The Reserve Bank of India (RBI) will conduct a 14-day variable rate repo (VRR) auction on March 10 (Friday) to inject up to Rs 1 trillion ($12.19 billion) into the banking system, it said in a release on Thursday.


This will be only the second VRR auction conducted by the RBI since February 2020. The previous VRR auction was conducted on February 10 for Rs 50,000 crore. The liquidity deficit in the banking system had widened to over Rs 70,000 crore in February, with the daily average liquidity also slipping into deficit on a monthly basis for the first time since May 2019.

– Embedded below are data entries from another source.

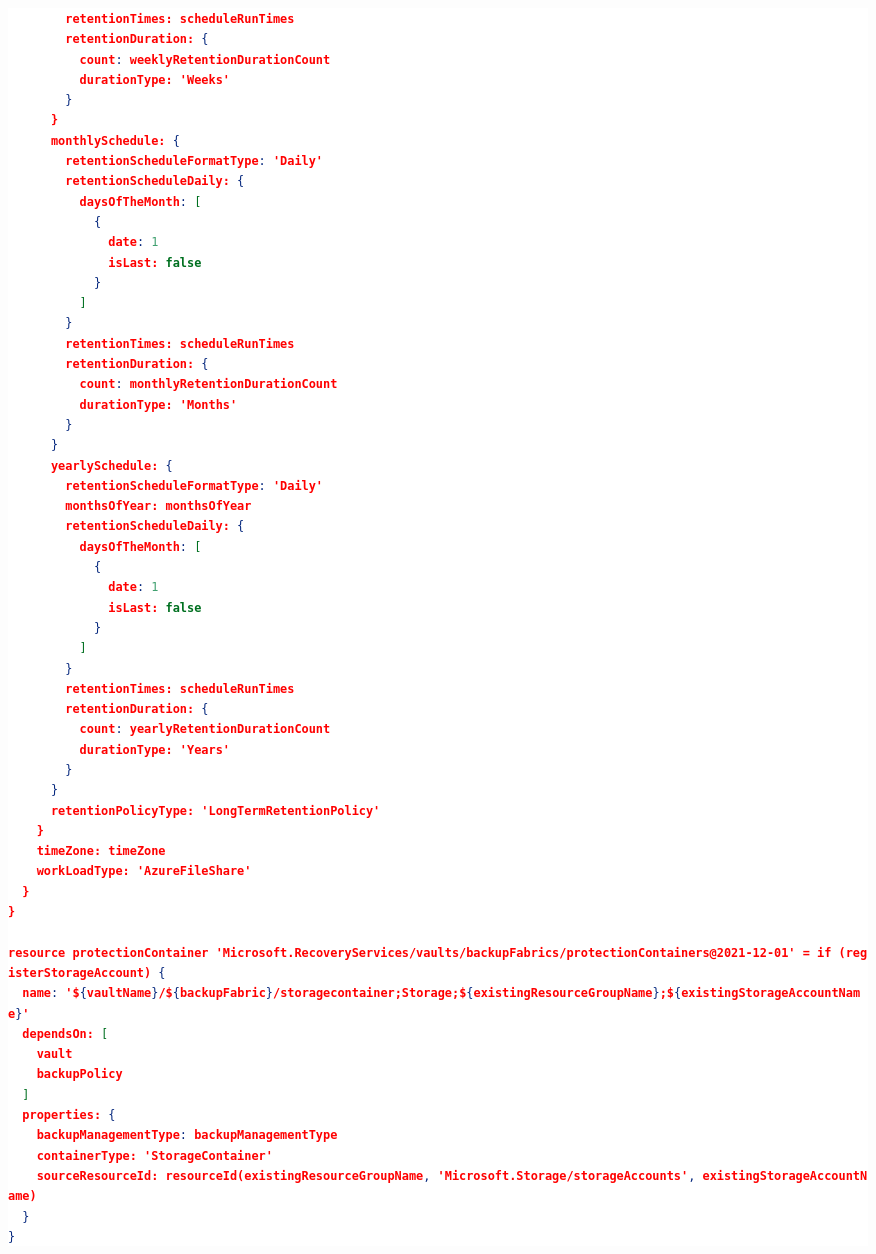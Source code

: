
 ```json
        retentionTimes: scheduleRunTimes
        retentionDuration: {
          count: weeklyRetentionDurationCount
          durationType: 'Weeks'
        }
      }
      monthlySchedule: {
        retentionScheduleFormatType: 'Daily'
        retentionScheduleDaily: {
          daysOfTheMonth: [
            {
              date: 1
              isLast: false
            }
          ]
        }
        retentionTimes: scheduleRunTimes
        retentionDuration: {
          count: monthlyRetentionDurationCount
          durationType: 'Months'
        }
      }
      yearlySchedule: {
        retentionScheduleFormatType: 'Daily'
        monthsOfYear: monthsOfYear
        retentionScheduleDaily: {
          daysOfTheMonth: [
            {
              date: 1
              isLast: false
            }
          ]
        }
        retentionTimes: scheduleRunTimes
        retentionDuration: {
          count: yearlyRetentionDurationCount
          durationType: 'Years'
        }
      }
      retentionPolicyType: 'LongTermRetentionPolicy'
    }
    timeZone: timeZone
    workLoadType: 'AzureFileShare'
  }
}

resource protectionContainer 'Microsoft.RecoveryServices/vaults/backupFabrics/protectionContainers@2021-12-01' = if (registerStorageAccount) {
  name: '${vaultName}/${backupFabric}/storagecontainer;Storage;${existingResourceGroupName};${existingStorageAccountName}'
  dependsOn: [
    vault
    backupPolicy
  ]
  properties: {
    backupManagementType: backupManagementType
    containerType: 'StorageContainer'
    sourceResourceId: resourceId(existingResourceGroupName, 'Microsoft.Storage/storageAccounts', existingStorageAccountName)
  }
}

```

Although liquidity, on a daily basis, was a surplus of around Rs 25,000 crore on March 8, it is expected to dip into a deficit in the coming weeks due to payments for goods and services tax (GST) among others. "We may have close to Rs 2.5 to 3 trillion of outflow towards advance tax and the GST in the next fortnight, which may have compelled the RBI to double the quantum of variable rate repo compared to the previous auction," a trader with a private bank told Reuters.


Why is a variable rate reverse repo (VRRR) auction undertaken?


The VRRR is usually undertaken to withdraw excess liquidity from the system. The central bank has been rebalancing the surplus liquidity in the system by shifting it out of the fixed rate overnight reverse repo window into the VRRR auctions of longer maturity.


The sharp squeeze in liquidity has pushed up money market rates, with the 364-day treasury bills selling at yields above the 10-year paper's on Wednesday. The central bank has said it would continue to resort to variable rate repo and reverse repo as and when necessary to help the market tide over temporary mismatches in the liquidity conditions.